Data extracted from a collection
* * * * *
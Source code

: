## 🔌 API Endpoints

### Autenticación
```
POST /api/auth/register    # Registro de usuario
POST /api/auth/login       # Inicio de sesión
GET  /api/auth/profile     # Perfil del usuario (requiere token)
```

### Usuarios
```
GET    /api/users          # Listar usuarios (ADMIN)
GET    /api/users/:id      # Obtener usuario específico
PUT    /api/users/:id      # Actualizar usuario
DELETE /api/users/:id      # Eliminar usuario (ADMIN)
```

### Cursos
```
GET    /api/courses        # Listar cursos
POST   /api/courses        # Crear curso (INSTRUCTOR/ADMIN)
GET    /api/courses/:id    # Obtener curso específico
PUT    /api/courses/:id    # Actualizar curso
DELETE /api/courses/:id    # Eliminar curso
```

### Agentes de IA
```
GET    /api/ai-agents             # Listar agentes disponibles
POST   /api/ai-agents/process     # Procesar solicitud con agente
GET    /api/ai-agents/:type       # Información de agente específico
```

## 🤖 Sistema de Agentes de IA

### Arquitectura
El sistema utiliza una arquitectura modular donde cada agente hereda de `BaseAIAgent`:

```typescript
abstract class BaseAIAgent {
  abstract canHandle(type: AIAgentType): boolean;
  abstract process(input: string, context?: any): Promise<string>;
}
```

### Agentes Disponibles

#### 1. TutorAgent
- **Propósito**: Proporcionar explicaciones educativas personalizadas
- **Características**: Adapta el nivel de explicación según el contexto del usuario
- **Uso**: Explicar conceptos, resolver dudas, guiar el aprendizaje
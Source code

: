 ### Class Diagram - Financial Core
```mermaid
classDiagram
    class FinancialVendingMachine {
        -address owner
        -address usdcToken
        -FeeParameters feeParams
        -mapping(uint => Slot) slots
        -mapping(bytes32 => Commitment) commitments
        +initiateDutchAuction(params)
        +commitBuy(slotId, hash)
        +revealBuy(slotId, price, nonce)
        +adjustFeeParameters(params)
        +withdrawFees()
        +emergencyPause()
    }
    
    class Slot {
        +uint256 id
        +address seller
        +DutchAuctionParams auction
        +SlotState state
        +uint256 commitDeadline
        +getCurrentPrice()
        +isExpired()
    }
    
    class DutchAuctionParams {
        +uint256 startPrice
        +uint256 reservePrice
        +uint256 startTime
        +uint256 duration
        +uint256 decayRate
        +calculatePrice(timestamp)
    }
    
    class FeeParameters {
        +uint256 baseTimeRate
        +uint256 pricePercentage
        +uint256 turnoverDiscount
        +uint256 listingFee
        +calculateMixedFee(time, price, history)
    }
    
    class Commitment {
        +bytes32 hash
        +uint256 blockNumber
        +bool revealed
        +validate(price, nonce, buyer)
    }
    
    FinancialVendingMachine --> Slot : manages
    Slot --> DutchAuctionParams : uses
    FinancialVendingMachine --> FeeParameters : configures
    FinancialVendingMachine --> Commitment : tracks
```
* * * * *
● YOUR GOAL: Scan the data above for the string "courses". Copy every line in which it appears.

● ANSWER:
GET    /api/courses        # Listar cursos
POST   /api/courses        # Crear curso (INSTRUCTOR/ADMIN)
GET    /api/courses/:id    # Obtener curso específico
PUT    /api/courses/:id    # Actualizar curso
DELETE /api/courses/:id    # Eliminar curso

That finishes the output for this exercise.